How to deal with uncertainty?

  • So far, we have seen different tools to communicating an uncertain outcome (i.e., a random variable):

    • Probability mass or density function.
    • Odds.
    • Mode.
    • Entropy.
    • Mean.
    • Variance/standard deviation.

However…

  • Sometimes, it is difficult to compute them.
  • In these situations, we can use simulation.

  • Note this lecture will be conducted in R and Python.

Today’s Learning Goals

By the end of this lecture, we will be able to…

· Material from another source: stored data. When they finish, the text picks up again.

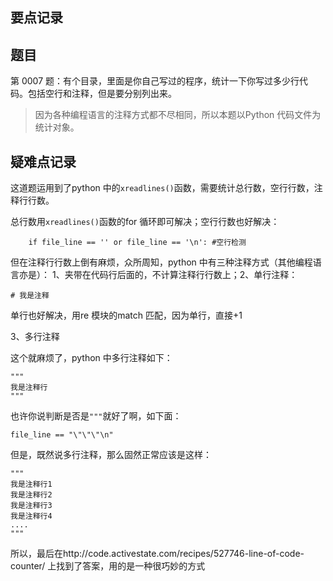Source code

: ## 要点记录

## 题目

第 0007 题：有个目录，里面是你自己写过的程序，统计一下你写过多少行代码。包括空行和注释，但是要分别列出来。

> 因为各种编程语言的注释方式都不尽相同，所以本题以Python 代码文件为统计对象。

## 疑难点记录

这道题运用到了python 中的`xreadlines()`函数，需要统计总行数，空行行数，注释行行数。

总行数用`xreadlines()`函数的for 循环即可解决；空行行数也好解决：

        if file_line == '' or file_line == '\n': #空行检测

但在注释行行数上倒有麻烦，众所周知，python 中有三种注释方式（其他编程语言亦是）：
1、夹带在代码行后面的，不计算注释行行数上；2、单行注释：

	# 我是注释

单行也好解决，用re 模块的match 匹配，因为单行，直接+1

3、多行注释

这个就麻烦了，python 中多行注释如下：

	"""
	我是注释行
	"""
也许你说判断是否是`"""`就好了啊，如下面：

	file_line == "\"\"\"\n"

但是，既然说多行注释，那么固然正常应该是这样：

	"""
	我是注释行1
	我是注释行2
	我是注释行3
	我是注释行4
	....
	"""

所以，最后在http://code.activestate.com/recipes/527746-line-of-code-counter/ 上找到了答案，用的是一种很巧妙的方式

  • Generate a random sample from a discrete distribution in both R and Python.
  • Reproduce the same random sample each time you re-run your code in either R or Python by setting the seed or random state.
  • Evaluate whether or not a set of observations are independent and identically distributed (iid).

And…

  • Use simulation to approximate distribution properties (e.g., mean and variance) using empirical quantities, especially for random variables involving multiple other random variables.
  • Argue why simulations can approximate true properties of a stochastic quantity.

Outline

  1. Review on Random Samples
  2. Seeds
  3. Generating Random Samples: Code
  4. Running Simulations
  5. Multi-Step Simulations

1. Review on Random Samples

  • A random sample is a collection of random outcomes/variables.
  • A random sample of size \(n\) is usually depicted as \(X_1, \ldots, X_n\).
  • Some examples of random samples are listed as follows:
    • The outcomes of ten dice rolls (\(n = 10\)).
    • The daily high temperature in Vancouver for each day of the year (\(n = 365\)).

Heads-up!

  • Unless we make additional sampling assumptions, a default random sample is said to be independent and identically distributed (or iid).
  • Moreover, the word stochastic refers to having some uncertain outcome.
  • The opposite of stochastic is deterministic: an outcome that will be known with 100% certainty.

2. Seeds

  • Computers cannot actually generate truly random outcomes.
  • Instead, they use something called pseudorandom numbers.
  • As an example of a basic algorithm that produces pseudo-random numbers between 0 and 1, consider starting with your choice of number \(x_0\) between 0 and 1, and iterating the following equation:

\[x_{i+1} = 4 x_i (1 - x_i).\]

The output

  • Random numbers between 0 and 1.
  • For example, here is the resulting sequence when we start with \(x_0 = 0.3\) and iterate \(n = 1000\) times:

Plotting values from vector x

Some additional highlights!

  • Although the previous sequence is deterministic, it behaves like a random sample.
  • But not entirely! All pseudorandom number generators have some pitfalls.
  • In this example, one pitfall is that neighbouring pairs are not independent of each other.

The seed or random state

  • The seed (or random state) in a pseudo-random number generator is some pre-specified initial value that determines the generated sequence.
  • In R, we can set the seed using the set.seed() function.
  • In Python, we can use numpy.random.seed() from numpy.
  • The seed gives us an added advantage over truly random numbers: it allows our analysis to be reproducible!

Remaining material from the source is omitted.